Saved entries

=-=-=

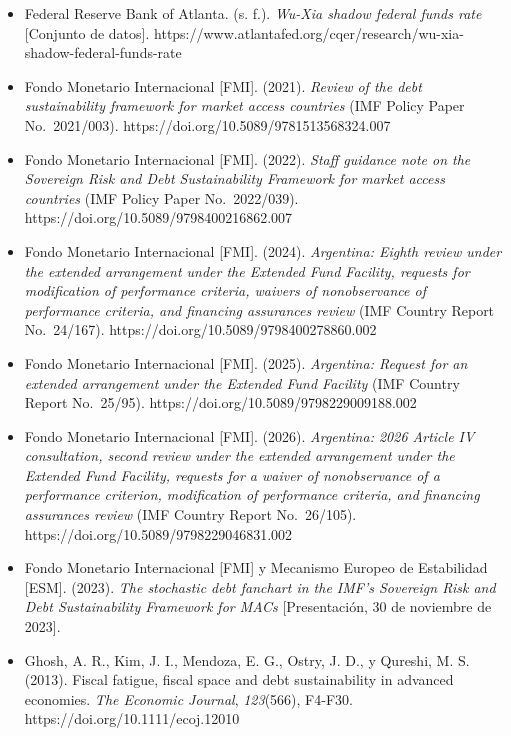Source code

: \begin{itemize}[label={},leftmargin=1.27cm,itemindent=-1.27cm,itemsep=0.6\baselineskip]
{  fiscal policy} (NBER Working Paper No.~12822). National Bureau of
  Economic Research. https://doi.org/10.3386/w12822
\item
  Federal Reserve Bank of Atlanta. (s. f.). \emph{Wu-Xia shadow federal
  funds rate} {[}Conjunto de datos{]}.
  https://www.atlantafed.org/cqer/research/wu-xia-shadow-federal-funds-rate
\item
  Fondo Monetario Internacional {[}FMI{]}. (2021). \emph{Review of the
  debt sustainability framework for market access countries} (IMF Policy
  Paper No.~2021/003). https://doi.org/10.5089/9781513568324.007
\item
  Fondo Monetario Internacional {[}FMI{]}. (2022). \emph{Staff guidance
  note on the Sovereign Risk and Debt Sustainability Framework for
  market access countries} (IMF Policy Paper No.~2022/039).
  https://doi.org/10.5089/9798400216862.007
\item
  Fondo Monetario Internacional {[}FMI{]}. (2024). \emph{Argentina:
  Eighth review under the extended arrangement under the Extended Fund
  Facility, requests for modification of performance criteria, waivers
  of nonobservance of performance criteria, and financing assurances
  review} (IMF Country Report No.~24/167).
  https://doi.org/10.5089/9798400278860.002
\item
  Fondo Monetario Internacional {[}FMI{]}. (2025). \emph{Argentina:
  Request for an extended arrangement under the Extended Fund Facility}
  (IMF Country Report No.~25/95).
  https://doi.org/10.5089/9798229009188.002
\item
  Fondo Monetario Internacional {[}FMI{]}. (2026). \emph{Argentina: 2026
  Article IV consultation, second review under the extended arrangement
  under the Extended Fund Facility, requests for a waiver of
  nonobservance of a performance criterion, modification of performance
  criteria, and financing assurances review} (IMF Country Report
  No.~26/105). https://doi.org/10.5089/9798229046831.002
\item
  Fondo Monetario Internacional {[}FMI{]} y Mecanismo Europeo de
  Estabilidad {[}ESM{]}. (2023). \emph{The stochastic debt fanchart in
  the IMF's Sovereign Risk and Debt Sustainability Framework for MACs}
  {[}Presentación, 30 de noviembre de 2023{]}.
\item
  Ghosh, A. R., Kim, J. I., Mendoza, E. G., Ostry, J. D., y Qureshi, M.
  S. (2013). Fiscal fatigue, fiscal space and debt sustainability in
  advanced economies. \emph{The Economic Journal}, \emph{123}(566),
  F4-F30. https://doi.org/10.1111/ecoj.12010

\end{itemize}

=-=-=

Work required: Extract every line above that contains the word "nonobservance".

Output of the task:
  of nonobservance of performance criteria, and financing assurances
  nonobservance of a performance criterion, modification of performance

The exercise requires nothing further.